Summing up Western Air’s position, Ms Rolle said: “Western Air has formally requested clarification from BANSA on this retroactive billing and a full breakdown/ itemised bill of the charges. We remain hopeful for a resolution that ensures fairness, transparency and proper industry regulation.”

Mr Aranha, meanwhile, told Tribune Business: “It’s laughable that we received a near three-fold increase in retroactive billings for air space services that have already been paid and, in most cases, paid for. We don’t have the option to go back to our customers and say: ‘We’re really sorry. The Government of The Bahamas has changed how they bill for air navigation services fees. Please pay more for your flight’.

“It’s not a realistic option to go back to our passengers and say: ‘Hey, unfortunately the flight you took in 2021, four years later the Government of The Bahamas has decided to change the fees and increased the bill for services already provided and paid for, so you have to pay more’. We’d be laughed out of the room.”

Questioning what else the Government, or its agencies, may decided to retroactively bill for and hike the fees, Mr Aranha said no industry or “right-thinking person” could support such an approach. “I don’t know why BANSA and its consultants have decided an industry operating on very slim margins can take a surprise hit retroactively for air space fees,” he added.

“Going forward, while it will impact the demand for air space going into The Bahamas, you can at least budget for these fees... But you cannot go retroactively and say it’s not good enough and come up with this suddenly.

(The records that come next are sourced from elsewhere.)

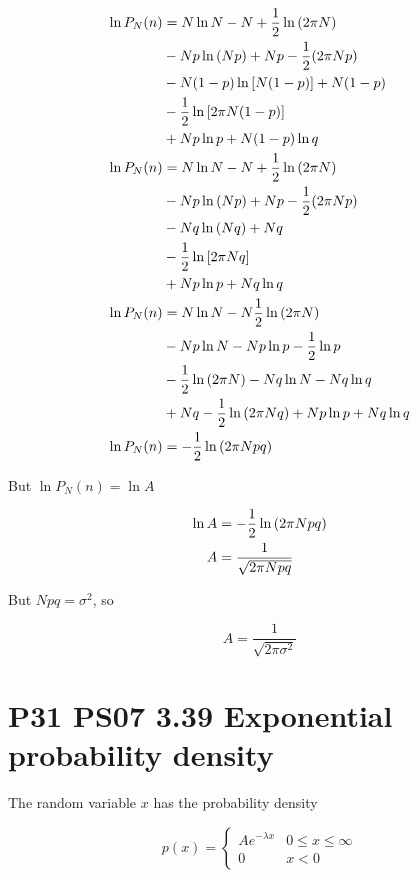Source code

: \documentclass[9pt,a4paper,twocolumn]{article}
\begin{document}
\begin{align}
	\ln P_N(n) &= N \ln N - N + \frac{1}{2}\ln\qty(2\pi N) \nonumber \\
	&- Np\ln\qty(Np) + Np - \frac{1}{2}\qty(2\pi Np) \nonumber \\
	&- N(1-p)\ln\qty[N(1-p)] + N(1-p) \nonumber \\
	&- \frac{1}{2}\ln\qty[2\pi N(1-p)] \nonumber \\
	&+ Np\ln p + N(1-p)\ln q \\
	\ln P_N(n) &= N \ln N - N + \frac{1}{2}\ln\qty(2\pi N) \nonumber \\
	&- Np\ln\qty(Np) + Np - \frac{1}{2}\qty(2\pi Np) \nonumber \\
	&- Nq\ln\qty(Nq) + Nq \nonumber \\
	&- \frac{1}{2}\ln\qty[2\pi Nq] \nonumber \\
	&+ Np\ln p + Nq\ln q \\
	\ln P_N(n) &= N\ln N - N\frac{1}{2}\ln\qty(2\pi N) \nonumber \\
	&- Np\ln N - Np \ln p - \frac{1}{2}\ln p \nonumber \\
	&- \frac{1}{2}\ln\qty(2\pi N) - Nq\ln N - Nq\ln q \nonumber \\
	&+ Nq -\frac{1}{2}\ln\qty(2\pi Nq) + Np\ln p + Nq\ln q \\
	\ln P_N(n) &= -\frac{1}{2}\ln\qty(2\pi Npq)
\end{align}

But $\ln P_N(n) = \ln A$

\begin{align}
	\ln A &= -\frac{1}{2}\ln\qty(2\pi Npq) \\
	A &= \frac{1}{\sqrt{2\pi Npq}}
\end{align}

But $Npq = \sigma^2$, so

\begin{equation}
	\boxed{
		A = \frac{1}{\sqrt{2\pi\sigma^2}}
	}
\end{equation}

\section{P31 PS07 3.39 Exponential probability density}

The random variable $x$ has the probability density

\begin{equation}\label{eq:3.39-given}
	p(x) =
	\begin{cases}
		Ae^{-\lambda x} & 0 \leq x \leq \infty \\
		0 & x < 0
	\end{cases}
\end{equation}
\end{document}
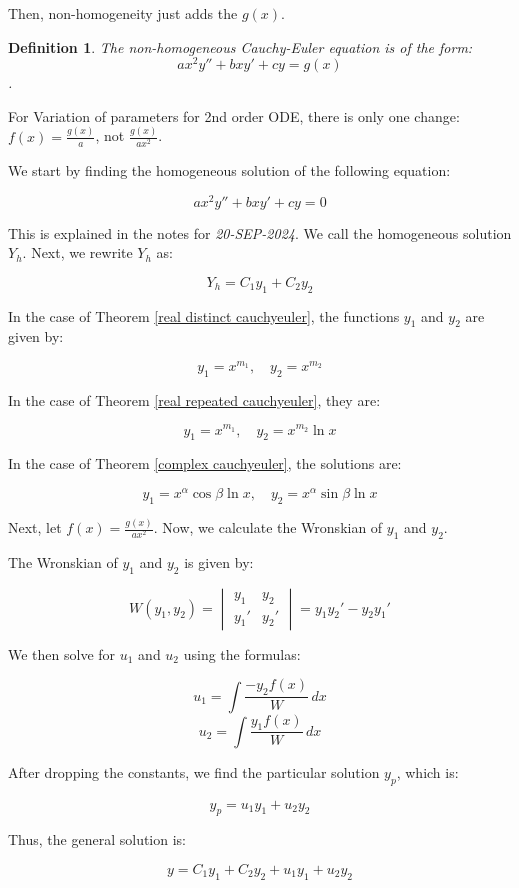 \documentclass{article}
\newtheorem{defn}{Definition}
\theoremstyle{definition}
\begin{document}
Then, non-homogeneity just adds the $g(x)$.
\begin{defn}
    The non-homogeneous Cauchy-Euler equation is of the form:
    \[ ax^2y'' + bxy' + cy = g(x) \]. 
\end{defn}

For Variation of parameters for 2nd order ODE, there is only one change: $f(x) = \frac{g(x)}{a}$, not $\frac{g(x)}{ax^2}$.

We start by finding the homogeneous solution of the following equation:

\[
ax^2 y'' + bxy' + cy = 0
\]

This is explained in the notes for \textit{20-SEP-2024}. We call the homogeneous solution \( Y_h \). Next, we rewrite \( Y_h \) as:

\[
Y_h = C_1 y_1 + C_2 y_2
\]

In the case of Theorem \ref{real distinct cauchyeuler}, the functions \( y_1 \) and \( y_2 \) are given by:

\[
y_1 = x^{m_1}, \quad y_2 = x^{m_2}
\]

In the case of Theorem \ref{real repeated cauchyeuler}, they are:

\[
y_1 = x^{m_1}, \quad y_2 = x^{m_2} \ln{x}
\]

In the case of Theorem \ref{complex cauchyeuler}, the solutions are:

\[
y_1 = x^\alpha \cos{\beta \ln{x}}, \quad y_2 = x^\alpha \sin{\beta \ln{x}}
\]

Next, let \( f(x) = \frac{g(x)}{ax^2} \). Now, we calculate the Wronskian of \( y_1 \) and \( y_2 \).

The Wronskian of \( y_1 \) and \( y_2 \) is given by:

\[
W(y_1, y_2) =
\begin{vmatrix}
y_1 & y_2 \\
y_1' & y_2'
\end{vmatrix}
= y_1 y_2' - y_2 y_1'
\]

We then solve for \( u_1 \) and \( u_2 \) using the formulas:

\[
u_1 = \int \frac{-y_2 f(x)}{W} \, dx
\]
\[
u_2 = \int \frac{y_1 f(x)}{W} \, dx
\]

After dropping the constants, we find the particular solution \( y_p \), which is:

\[
y_p = u_1 y_1 + u_2 y_2
\]

Thus, the general solution is:

\[
y = C_1 y_1 + C_2 y_2 + u_1 y_1 + u_2 y_2
\]
\end{document}
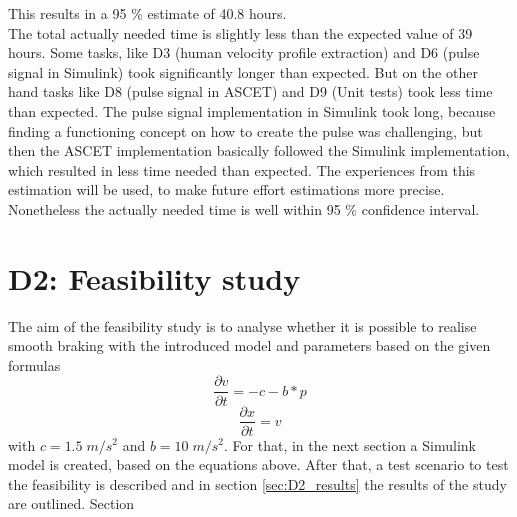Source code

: This results in a 95 \% estimate of 40.8 hours.\\
The total actually needed time is slightly less than the expected value of 39 hours.
Some tasks, like D3 (human velocity profile extraction) and D6 (pulse signal in Simulink) took significantly longer than expected.
But on the other hand tasks like D8 (pulse signal in ASCET) and D9 (Unit tests) took less time than expected.
The pulse signal implementation in Simulink took long, because finding a functioning concept on how to create the pulse was challenging, but then the ASCET implementation basically followed the Simulink implementation, which resulted in less time needed than expected.
The experiences from this estimation will be used, to make future effort estimations more precise.\\
Nonetheless the actually needed time is well within 95 \% confidence interval. 



\chapter{D2: Feasibility study}\label{cha:D2}
The aim of the feasibility study is to analyse whether it is possible to realise smooth braking with the introduced model and parameters based on the given formulas
\begin{equation}
	\frac{\partial v}{\partial t} = -c-b*p
\end{equation}
\begin{equation}
	\frac{\partial x}{\partial t} = v
\end{equation}
with $c = 1.5\; m/s^2$ and $b = 10\; m/s^2$.
For that, in the next section a Simulink model is created, based on the equations above.
After that, a test scenario to test the feasibility is described and in section \ref{sec:D2_results} the results of the study are outlined.
Section 
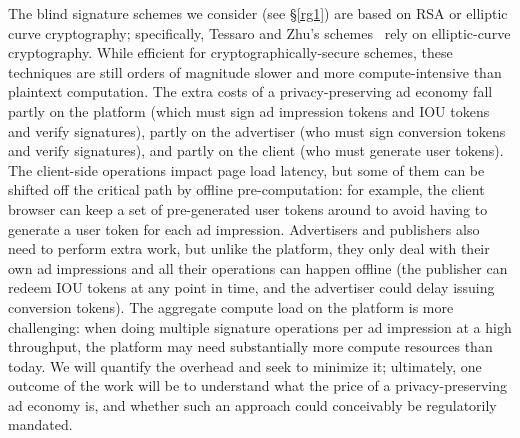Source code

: %
The blind signature schemes we consider (see \S\ref{rg1}) are based on RSA or elliptic curve cryptography; specifically, Tessaro and Zhu's schemes~\cite{EC:TesZhu22} rely on elliptic-curve cryptography.
%
While efficient for cryptographically-secure schemes, these techniques are still orders of magnitude slower and more compute-intensive than plaintext computation.
%
The extra costs of a privacy-preserving ad economy fall partly on the platform (which must sign ad impression tokens and IOU tokens and verify signatures), partly on the advertiser (who must sign conversion tokens and verify signatures), and partly on the client (who must generate user tokens).
%
The client-side operations impact page load latency, but some of them can be shifted off the critical path by offline pre-computation: for example, the client browser can keep a set of pre-generated user tokens around to avoid having to generate a user token for each ad impression.
%
Advertisers and publishers also need to perform extra work, but unlike the platform, they only deal with their own ad impressions and all their operations can happen offline (\eg the publisher can redeem IOU tokens at any point in time, and the advertiser could delay issuing conversion tokens).
%
The aggregate compute load on the platform is more challenging: when doing multiple signature operations per ad impression at a high throughput, the platform may need substantially more compute resources than today.
%
We will quantify the overhead and seek to minimize it; ultimately, one outcome of the work will be to understand what the price of a privacy-preserving ad economy is, and whether such an approach could conceivably be regulatorily mandated.
%
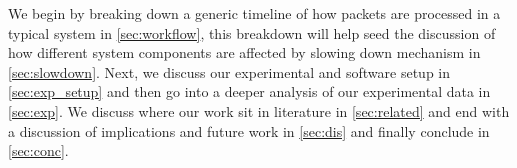 We begin by breaking down a generic timeline of how packets are processed in a typical system in \cref{sec:workflow}, this breakdown will help seed the discussion of how different system components are affected by slowing down mechanism in \cref{sec:slowdown}. Next, we discuss our experimental and software setup in \cref{sec:exp_setup} and then go into a deeper analysis of our experimental data in \cref{sec:exp}. We discuss where our work sit in literature in \cref{sec:related} and end with a discussion of implications and future work in \cref{sec:dis} and finally conclude in \cref{sec:conc}. 

	
	



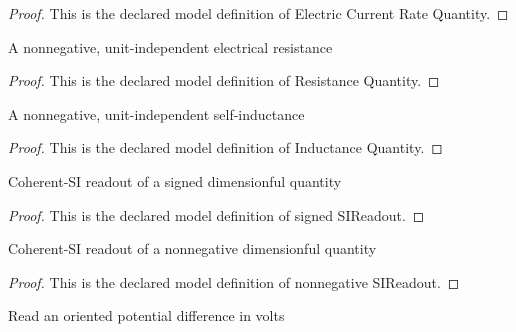 \begin{proof}
  This is the declared model definition of Electric Current Rate Quantity.
\end{proof}
\begin{definition}
  \label{def:physics:phyx-mini-0988:phyxminiproblems-problemphyxmini0988-resistancequantity}
  A nonnegative, unit-independent electrical resistance
\end{definition}
\begin{proof}
  This is the declared model definition of Resistance Quantity.
\end{proof}
\begin{definition}
  \label{def:physics:phyx-mini-0988:phyxminiproblems-problemphyxmini0988-inductancequantity}
  A nonnegative, unit-independent self-inductance
\end{definition}
\begin{proof}
  This is the declared model definition of Inductance Quantity.
\end{proof}
\begin{definition}
  \label{def:physics:phyx-mini-0988:phyxminiproblems-problemphyxmini0988-signedsireadout}
  Coherent-SI readout of a signed dimensionful quantity
\end{definition}
\begin{proof}
  This is the declared model definition of signed SIReadout.
\end{proof}
\begin{definition}
  \label{def:physics:phyx-mini-0988:phyxminiproblems-problemphyxmini0988-nonnegativesireadout}
  Coherent-SI readout of a nonnegative dimensionful quantity
\end{definition}
\begin{proof}
  This is the declared model definition of nonnegative SIReadout.
\end{proof}
\begin{definition}
  \label{def:physics:phyx-mini-0988:phyxminiproblems-problemphyxmini0988-potentialdifferenceinvolts}
  Read an oriented potential difference in volts
\end{definition}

If they want to subsidise foreign operators that overfly The Bahamas and give them a credit, that’s fine. But they should not think they can fix this problem by shifting it on to local operators.

“Second, as a country dependent on tourism, and an archipelago so dependent on air transportation, you’d expect to see incentives for people to fly - not a never-ending stream of increasing costs. Air transportation incentives are important to the ongoing support of the Family Islands, ongoing support of the tourism industry, and is the lifeblood of the economic engine of this country,” Mr Aranha said.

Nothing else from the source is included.